>>>

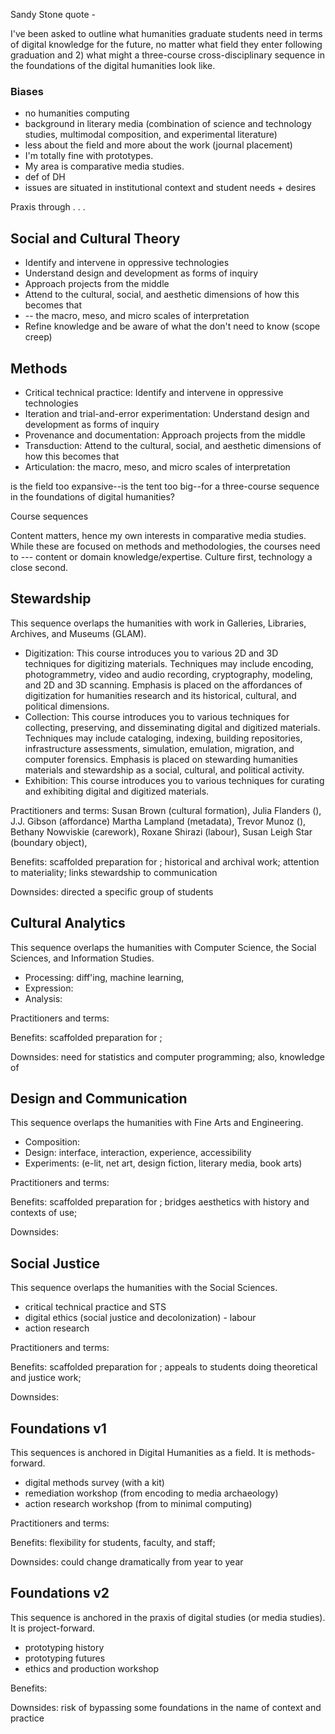 Sandy Stone quote - 

I've been asked to outline what humanities graduate students need in terms of digital knowledge for the future, no matter what field they enter following graduation and 2) what might a three-course cross-disciplinary sequence in the foundations of the digital humanities look like.

### Biases 

* no humanities computing 
* background in literary media (combination of science and technology studies, multimodal composition, and experimental literature)
* less about the field and more about the work (journal placement)
* I'm totally fine with prototypes.
* My area is comparative media studies.  
* def of DH 
* issues are situated in institutional context and student needs + desires 

Praxis through . . . 

## Social and Cultural Theory 

* Identify and intervene in oppressive technologies 
* Understand design and development as forms of inquiry  
* Approach projects from the middle 
* Attend to the cultural, social, and aesthetic dimensions of how this becomes that 
* -- the macro, meso, and micro scales of interpretation 
* Refine knowledge and be aware of what the don't need to know (scope creep)

## Methods 

* Critical technical practice: Identify and intervene in oppressive technologies 
* Iteration and trial-and-error experimentation: Understand design and development as forms of inquiry  
* Provenance and documentation: Approach projects from the middle 
* Transduction: Attend to the cultural, social, and aesthetic dimensions of how this becomes that 
* Articulation:  the macro, meso, and micro scales of interpretation 


is the field too expansive--is the tent too big--for a three-course sequence in the foundations of digital humanities? 

Course sequences 

Content matters, hence my own interests in comparative media studies. While these are focused on methods and methodologies, the courses need to --- content or domain knowledge/expertise. Culture first, technology a close second.   

## Stewardship 

This sequence overlaps the humanities with work in Galleries, Libraries, Archives, and Museums (GLAM). 

- Digitization: This course introduces you to various 2D and 3D techniques for digitizing materials. Techniques may include encoding, photogrammetry, video and audio recording, cryptography, modeling, and 2D and 3D scanning. Emphasis is placed on the affordances of digitization for humanities research and its historical, cultural, and political dimensions.  
- Collection: This course introduces you to various techniques for collecting, preserving, and disseminating digital and digitized materials. Techniques may include cataloging, indexing, building repositories, infrastructure assessments, simulation, emulation, migration, and computer forensics. Emphasis is placed on stewarding humanities materials and stewardship as a social, cultural, and political activity.  
- Exhibition: This course introduces you to various techniques for curating and exhibiting digital and digitized materials. 

Practitioners and terms: Susan Brown (cultural formation), Julia Flanders (), J.J. Gibson (affordance) Martha Lampland (metadata), Trevor Munoz (), Bethany Nowviskie (carework), Roxane Shirazi (labour), Susan Leigh Star (boundary object),  

Benefits: scaffolded preparation for ; historical and archival work; attention to materiality; links stewardship to communication 

Downsides: directed a specific group of students  

## Cultural Analytics

This sequence overlaps the humanities with Computer Science, the Social Sciences, and Information Studies. 

- Processing: diff'ing, machine learning, 
- Expression: 
- Analysis: 

Practitioners and terms: 

Benefits: scaffolded preparation for ; 

Downsides: need for statistics and computer programming; also, knowledge of 

## Design and Communication 

This sequence overlaps the humanities with Fine Arts and Engineering.

- Composition: 
- Design: 
interface, interaction, experience, accessibility 
- Experiments:  (e-lit, net art, design fiction, literary media, book arts)


Practitioners and terms: 

Benefits: scaffolded preparation for ; bridges aesthetics with history and contexts of use; 

Downsides: 

## Social Justice 

This sequence overlaps the humanities with the Social Sciences. 

- critical technical practice and STS 
- digital ethics (social justice and decolonization) - labour 
- action research 

Practitioners and terms: 

Benefits: scaffolded preparation for ; appeals to students doing theoretical and justice work; 

Downsides: 

## Foundations v1

This sequences is anchored in Digital Humanities as a field. It is methods-forward. 

- digital methods survey (with a kit) 
- remediation workshop (from encoding to media archaeology)
- action research workshop (from to minimal computing)

Practitioners and terms: 

Benefits: flexibility for students, faculty, and staff; 

Downsides: could change dramatically from year to year

## Foundations v2

This sequence is anchored in the praxis of digital studies (or media studies). It is project-forward. 

- prototyping history
- prototyping futures
- ethics and production workshop  

Benefits: 

Downsides: risk of bypassing some foundations in the name of context and practice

<<<

**REQUIRED WORK**
Each line above that contains "technical" must be copied out.

**YOUR SOLUTION**
* Critical technical practice: Identify and intervene in oppressive technologies 
- critical technical practice and STS 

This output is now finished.